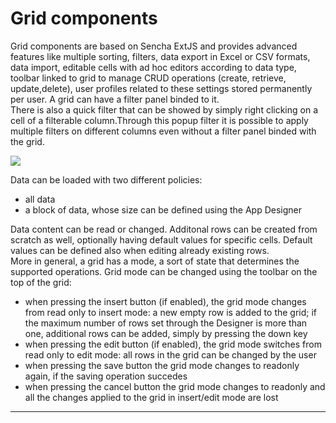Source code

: # Grid components

Grid components are based on Sencha ExtJS and provides advanced features like multiple sorting, filters, data export in Excel or CSV formats, data import, editable cells with ad hoc editors according to data type, toolbar linked to grid to manage CRUD operations \(create, retrieve, update,delete\), user profiles related to these settings stored permanently per user. A grid can have a filter panel binded to it.  
There is also a quick filter that can be showed by simply right clicking on a cell of a filterable column.Through this popup filter it is possible to apply multiple filters on different columns even without a filter panel binded with the grid.

![](http://4wsplatform.org/wp-content/uploads/2015/12/filter.jpg)

Data can be loaded with two different policies:

* all data
* a block of data, whose size can be defined using the App Designer

Data content can be read or changed. Additonal rows can be created from scratch as well, optionally having default values for specific cells. Default values can be defined also when editing already existing rows.  
More in general, a grid has a mode, a sort of state that determines the supported operations. Grid mode can be changed using the toolbar on the top of the grid:

* when pressing the insert button \(if enabled\), the grid mode changes from read only to insert mode: a new empty row is added to the grid; if the maximum number of rows set through the Designer is more than one, additional rows can be added, simply by pressing the down key
* when pressing the edit button \(if enabled\), the grid mode switches from read only to edit mode: all rows in the grid can be changed by the user
* when pressing the save button the grid mode changes to readonly again, if the saving operation succedes
* when pressing the cancel button the grid mode changes to readonly and all the changes applied to the grid in insert/edit mode are lost

---



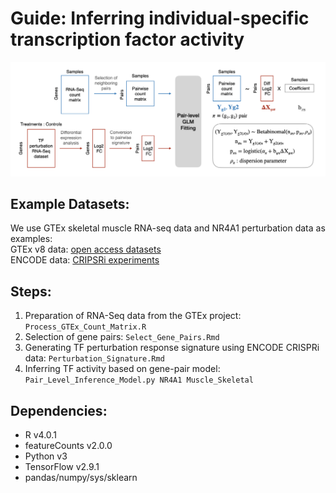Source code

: # Guide: Inferring individual-specific transcription factor activity   

![Framework](https://github.com/xl27/GTEx_aQTLs/blob/main/images/FigS1A.png)  

## Example Datasets:
We use GTEx skeletal muscle RNA-seq data and NR4A1 perturbation data  as examples:   
GTEx v8 data: [open access datasets](https://gtexportal.org/home/datasets)   
ENCODE data: [CRIPSRi experiments](https://www.encodeproject.org/experiments/ENCSR357LVC/)    

## Steps:
1) Preparation of RNA-Seq data from the GTEx project: `Process_GTEx_Count_Matrix.R`	
2) Selection of gene pairs: `Select_Gene_Pairs.Rmd`
3) Generating TF perturbation response signature using ENCODE CRISPRi data: `Perturbation_Signature.Rmd`	
4) Inferring TF activity based on gene-pair model:  
`Pair_Level_Inference_Model.py NR4A1 Muscle_Skeletal`	


## Dependencies:
- R v4.0.1   
- featureCounts v2.0.0    
- Python v3   
- TensorFlow v2.9.1    
- pandas/numpy/sys/sklearn   
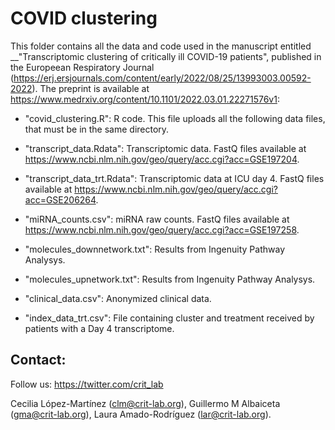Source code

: # COVID clustering
This folder contains all the data and code used in the manuscript entitled __"Transcriptomic clustering of critically ill COVID-19 patients", published in the Europeean Respiratory Journal (https://erj.ersjournals.com/content/early/2022/08/25/13993003.00592-2022). The preprint is available at https://www.medrxiv.org/content/10.1101/2022.03.01.22271576v1:

- "covid_clustering.R": R code. This file uploads all the following data files, that must be in the same directory.

- "transcript_data.Rdata": Transcriptomic data. FastQ files available at https://www.ncbi.nlm.nih.gov/geo/query/acc.cgi?acc=GSE197204.

- "transcript_data_trt.Rdata": Transcriptomic data at ICU day 4. FastQ files available at https://www.ncbi.nlm.nih.gov/geo/query/acc.cgi?acc=GSE206264.

- "miRNA_counts.csv": miRNA raw counts. FastQ files available at https://www.ncbi.nlm.nih.gov/geo/query/acc.cgi?acc=GSE197258.

- "molecules_downnetwork.txt": Results from Ingenuity Pathway Analysys.

- "molecules_upnetwork.txt": Results from Ingenuity Pathway Analysys.

- "clinical_data.csv": Anonymized clinical data.

- "index_data_trt.csv": File containing cluster and treatment received by patients with a Day 4 transcriptome.

## Contact: 

Follow us: https://twitter.com/crit_lab

Cecilia López-Martínez (clm@crit-lab.org), Guillermo M Albaiceta (gma@crit-lab.org), Laura Amado-Rodríguez (lar@crit-lab.org).

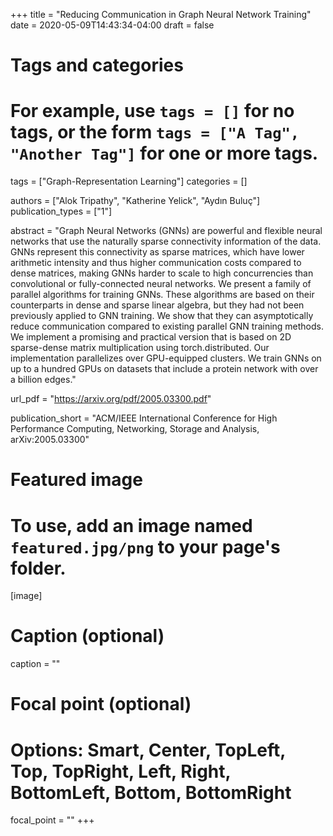 +++
title = "Reducing Communication in Graph Neural Network Training"
date = 2020-05-09T14:43:34-04:00
draft = false

# Tags and categories
# For example, use `tags = []` for no tags, or the form `tags = ["A Tag", "Another Tag"]` for one or more tags.
tags = ["Graph-Representation Learning"]
categories = []

authors = ["Alok Tripathy", "Katherine Yelick", "Aydın Buluç"]
publication_types = ["1"]

abstract = "Graph Neural Networks (GNNs) are powerful and flexible neural networks that use the naturally sparse connectivity information of the data. GNNs represent this connectivity as sparse matrices, which have lower arithmetic intensity and thus higher communication costs compared to dense matrices, making GNNs harder to scale to high concurrencies than convolutional or fully-connected neural networks. We present a family of parallel algorithms for training GNNs. These algorithms are based on their counterparts in dense and sparse linear algebra, but they had not been previously applied to GNN training. We show that they can asymptotically reduce communication compared to existing parallel GNN training methods. We implement a promising and practical version that is based on 2D sparse-dense matrix multiplication using torch.distributed. Our implementation parallelizes over GPU-equipped clusters. We train GNNs on up to a hundred GPUs on datasets that include a protein network with over a billion edges."

url_pdf = "https://arxiv.org/pdf/2005.03300.pdf"

publication_short = "ACM/IEEE International Conference for High Performance Computing, Networking, Storage and Analysis, arXiv:2005.03300"

# Featured image
# To use, add an image named `featured.jpg/png` to your page's folder. 
[image]
  # Caption (optional)
  caption = ""

  # Focal point (optional)
  # Options: Smart, Center, TopLeft, Top, TopRight, Left, Right, BottomLeft, Bottom, BottomRight
  focal_point = ""
+++
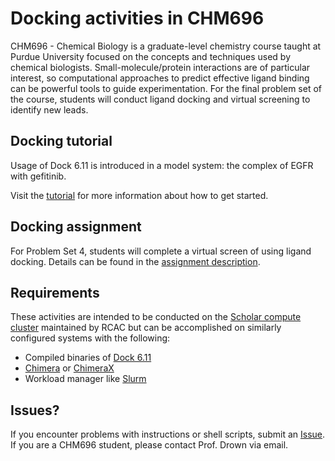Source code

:# Docking activities in CHM696

CHM696 - Chemical Biology is a graduate-level chemistry course taught at Purdue University focused on the concepts and techniques used by chemical biologists. Small-molecule/protein interactions are of particular interest, so computational approaches to predict effective ligand binding can be powerful tools to guide experimentation. For the final problem set of the course, students will conduct ligand docking and virtual screening to identify new leads.

## Docking tutorial

Usage of Dock 6.11 is introduced in a model system: the complex of EGFR with gefitinib.

Visit the [tutorial](01_docking_tutorial.md) for more information about how to get started.

## Docking assignment

For Problem Set 4, students will complete a virtual screen of using ligand docking. Details can be found in the [assignment description](02_docking_assignment.md).

## Requirements

These activities are intended to be conducted on the [Scholar compute cluster](https://www.rcac.purdue.edu/compute/scholar) maintained by RCAC but can be accomplished on similarly configured systems with the following:

- Compiled binaries of [Dock 6.11](https://dock.compbio.ucsf.edu/DOCK_6/)
- [Chimera](https://www.cgl.ucsf.edu/chimera/download.html) or [ChimeraX](https://www.cgl.ucsf.edu/chimerax/)
- Workload manager like [Slurm](https://slurm.schedmd.com/documentation.html)

## Issues?

If you encounter problems with instructions or shell scripts, submit an [Issue](https://github.com/bdrown/chm696-docking/issues). If you are a CHM696 student, please contact Prof. Drown via email.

| Task prompt |
Copy every single line of the material above that holds "multiple".

| Exercise response |
Grid components are based on Sencha ExtJS and provides advanced features like multiple sorting, filters, data export in Excel or CSV formats, data import, editable cells with ad hoc editors according to data type, toolbar linked to grid to manage CRUD operations \(create, retrieve, update,delete\), user profiles related to these settings stored permanently per user. A grid can have a filter panel binded to it.  
There is also a quick filter that can be showed by simply right clicking on a cell of a filterable column.Through this popup filter it is possible to apply multiple filters on different columns even without a filter panel binded with the grid.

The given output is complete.